I’m not sure why but every summer, as soon as the sun comes out, I seem to get struck down by the flu. This year was no different and I spent the last few days sweating it out on the sofa rolling around and groaning and generally being a burden. Today I at least felt well enough to go on a stroll to the nearby beach in the afternoon. The weather, by Danish standards, was a scorching 26C (about 80 Fahrenheit) and the beach was busy with people. It occurred to me as I walked that Denmark has practically the perfect climate. Sure, people like to moan about it during the long dark winters, but spring, summer and autumn tend to offer all the seasonal joy that winter lacks. What’s more, summers are increasingly hot and and sunny peppered with bursts of rain, meaning that things grow remarkably well.

As I strolled along I was pondering Jim Kunstler’s latest post which concerned the financial crisis in Europe. I like reading his blog and books, and I recently finished World Made by Hand, which I thought was pretty good. He knows how to play to the gallery though and his blog posts are well-written tub thumpers. In the latest one he was praising the good things about Europe but generally making the point that we are about to be wiped off the map (‘we’ being some half a billion individuals from about 50 different and wildly diverse countries). 

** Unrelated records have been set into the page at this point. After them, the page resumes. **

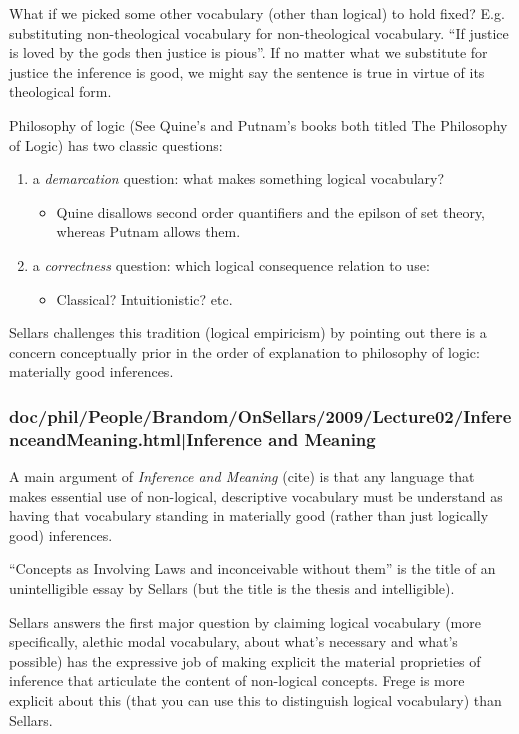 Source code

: \documentclass[12pt,a4paper]{report}
\begin{document}
What if we picked some other vocabulary (other than logical) to hold fixed? E.g.
substituting non-theological vocabulary for non-theological vocabulary.
``If justice is loved by the gods then justice is pious''. If no matter what we
substitute for justice the inference is good, we might say the sentence is true
in virtue of its theological form.

Philosophy of logic (See Quine's and Putnam's books both titled The Philosophy
of Logic) has two classic questions:
\begin{enumerate}
    \item a \emph{demarcation} question: what makes something logical vocabulary?
     \begin{itemize}
        \item Quine disallows second order quantifiers and the epilson of set
              theory, whereas Putnam allows them.
     \end{itemize}
    \item a \emph{correctness} question: which logical consequence relation to use:
      \begin{itemize}
      \item Classical? Intuitionistic? etc.
      \end{itemize}
\end{enumerate}

Sellars challenges this tradition (logical empiricism) by pointing out there is
a concern conceptually prior in the order of explanation to philosophy of
logic: materially good inferences.

\subsubsection{doc/phil/People/Brandom/OnSellars/2009/Lecture02/InferenceandMeaning.html|Inference and Meaning}

A main argument of \textit{Inference and Meaning} (cite) is that any language that makes essential use of non-logical, descriptive vocabulary must be understand as having that vocabulary standing in materially good (rather than just logically good) inferences.

``Concepts as Involving Laws and inconceivable without them'' is the title of an unintelligible essay by Sellars (but the title is the thesis and intelligible).

Sellars answers the first major question by claiming logical vocabulary (more specifically, alethic modal vocabulary, about what's necessary and what's possible) has the expressive job of making explicit the material proprieties of inference that articulate the content of non-logical concepts. Frege is more explicit about this (that you can use this to distinguish logical vocabulary) than Sellars.
\end{document}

He further made the point that nobody in Europe really seems to care about this fact – and on this point I’d have to agree. I have little idea about how people feel in most European countries about the looming crisis, but I do have a fair idea about how they feel in this little backwater and the fact is this: people don’t care one bit. I’ve lived here since 2008 (and I also lived here once before) i.e. when the crisis first broke, and I’m still waiting to meet the person who actually brings it up in conversation. It’s as if nothing is happening – this is the land of the anti crisis. Along the street where I live I can see that nearly every family has bought a new car within the last year, they still take holidays in far-flung destinations and are taking out new loans like there is no tomorrow.

I would even venture to say that people here say they’ve never had it so good. The newspapers, as ever, are full of ‘Denmark/Copenhagen is the best  in the world for X’ (X being gourmet restaurants, life satisfaction, standard of living, designer furniture, foxy chicks or any other measure of upper middle consumer class penis envy) and people lap it up and believe it and gush about it endlessly over their mojitos in swanky bars with silly names. Still, I’m not going to go down the road of talking about why all this gets my goat (I’ll be writing all night) but I am beginning to wonder whether anyone here actually realises there is an ill wind blowing out there beyond the horizon that will have a similar effect on people’s standard of living to that of a tornado on a Midwestern town made of rickety wooden buildings.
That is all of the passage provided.